Once we got back home we brushed our hair and sat on the couch together. She lay down and I sat and her feet. We
were just talking and I was still high. I'm not good with my judgment when I'm high, I think she could see that
and I warned her, too. I began to rub her shin and calf. She still had her torn blue jeans on, but it was violating
for her, I believe. She didn't say anything to me, she didn't look at her leg with my hand on it, and she didn't
move. How was I to take that? I took it wrong. I took it as her responding well to me because I was screwed up.
I had been up on other things but never aspirin before. She was not a good person to have around when I did that.
Since I took it the way I did, I moved up her leg. I was now rubbing the outside of her thigh and lying on her
knee as her read me some of the strange things people had dreams about. Again no odd reactions, she didn't move
away, or flinch, or even give a second glance away from the book. I was content and she seemed so as well. I never
intended, even with as messed up as I was, to try and get her clothes off that night. I knew that would be taking
it way too far. As much as I would have loved that, I knew that my Alex wasn't my Alex at all and unless she started
making gestures back at me that she never would be.
We got bored of reading dreams and read baby names for a bit. Then we went up stairs to watch the Labyrinth. Near
the end of the movie, she scooted forward on the couch a bit and I lay down behind her and began to rub her back.
She kept leaning over very slightly little by little as thought she was going to lay down in the crook of my body
and rest her head on my knees. She never did and ended up scooting off the couch and down onto the floor instead.
We finished up the movie, brushed our teeth and went back downstairs. Here is where the memories kill me.
I began to come down off my high during the movie and was all the way down by the time we got downstairs. I took
off my jeans and had on my boxers on already. I turned off the lights and went and crawled into bed. We talked
for a little bit and then I sat up. I began to cry again. She sat up and looked at me with that beautiful wonderful
face just waiting for an explanation. I had hot, wet, tears covering my face now. "I'm sorry" I breathed
in barely above a whisper. "I know I made you feel uncomfortable tonight Alex, and I'm sorry" I don't
remember exactly what it was that I said, but I do remember that she never said any thing back. She inched forward
on her bed as though she was going to crawl onto mine and give me a hug to comfort me.
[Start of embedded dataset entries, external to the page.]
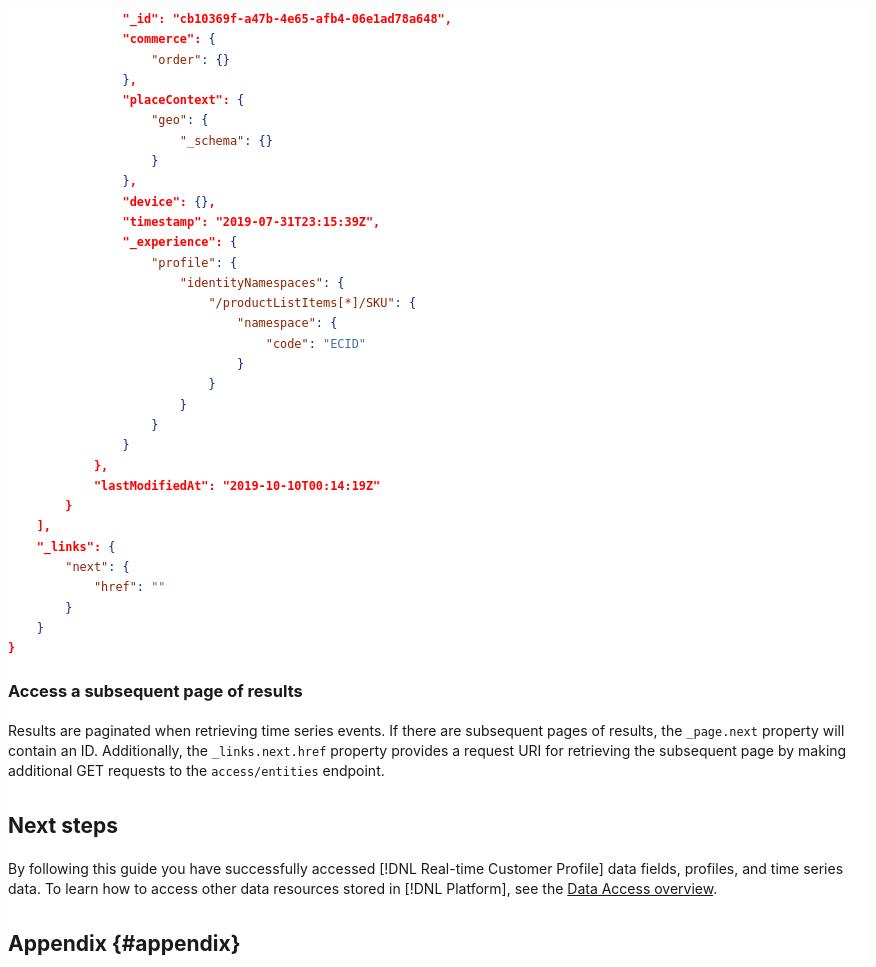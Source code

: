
 ```json
                "_id": "cb10369f-a47b-4e65-afb4-06e1ad78a648",
                "commerce": {
                    "order": {}
                },
                "placeContext": {
                    "geo": {
                        "_schema": {}
                    }
                },
                "device": {},
                "timestamp": "2019-07-31T23:15:39Z",
                "_experience": {
                    "profile": {
                        "identityNamespaces": {
                            "/productListItems[*]/SKU": {
                                "namespace": {
                                    "code": "ECID"
                                }
                            }
                        }
                    }
                }
            },
            "lastModifiedAt": "2019-10-10T00:14:19Z"
        }
    ],
    "_links": {
        "next": {
            "href": ""
        }
    }
}

```

### Access a subsequent page of results

Results are paginated when retrieving time series events. If there are subsequent pages of results, the `_page.next` property will contain an ID. Additionally, the `_links.next.href` property provides a request URI for retrieving the subsequent page by making additional GET requests to the `access/entities` endpoint. 

## Next steps

By following this guide you have successfully accessed [!DNL Real-time Customer Profile] data fields, profiles, and time series data. To learn how to access other data resources stored in [!DNL Platform], see the [Data Access overview](../../data-access/home.md).

## Appendix {#appendix}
Again she never did. "I
know that you are who you are and that you're not who I want you to be and never will be. I know that I can't change
your sexuality and I'm going to stop trying. I'm sorry." Over and over I said I was sorry hoping that she
would accept my apology but she just slowly inched forward little by little and never made a definite move toward
me. The only thing I remember her saying was "Katt, I'm still gonna be your friend." She never came any
closer than the top of my bed and then just looked at me. I deiced she wasn't going to come any closer because
she would feel awkward and I laid down. She did too and when I heard her sob, it killed me that I had made her
cry.
I got up found a pair of small scissors on the table and went and sat in the chair. When I realized that they weren't
doing anything, I threw them saying "damn safety scissors" softly above my tears, hoping not to disturb
Alex if she had cried herself to sleep. I found a better pair on my guardian's table and went back to my chair.
I took the blade strait down my arm. Knowing I had missed, I took it straight across my wrist and then up and down
my arm. If I was going to die tonight the best I could do in my predicament was to miss my vein by a tenth of an
inch. My first conscious attempt on my life for my best friend who I had hurt more than once in a single day and
still she stuck by me. She cried now, I hurt her bad enough that she cried. My precious Alex, she was so hard,
and yet I was strong and stupid enough to make her cry. I found in the morning the cut deep enough but off to the
right just slightly. Alex told me that if I killed my self she would kill herself and come to where ever I was
to kill me again.
The next morning, the two of us woke up around the same time. Neither one experiencing a good night's sleep and
both feeling quite awkward to speak. My guardian was the one to come down, warn us that she was going to work,
and her husband would be home in a bit from the store. I then offered Alex breakfast and questioned her nights
sleep. We at and deiced to write a story. We never finished or stared the story but began playing a computer game
together and got stuck on a part when her dad came. The awkwardness never completely went away. I still love her
but never again will I touch her. I don't even think a friendly hug after years of not seeing each other would
be appropriate now.
The alternate ending. My dream and what I wish would have happened to the Story before.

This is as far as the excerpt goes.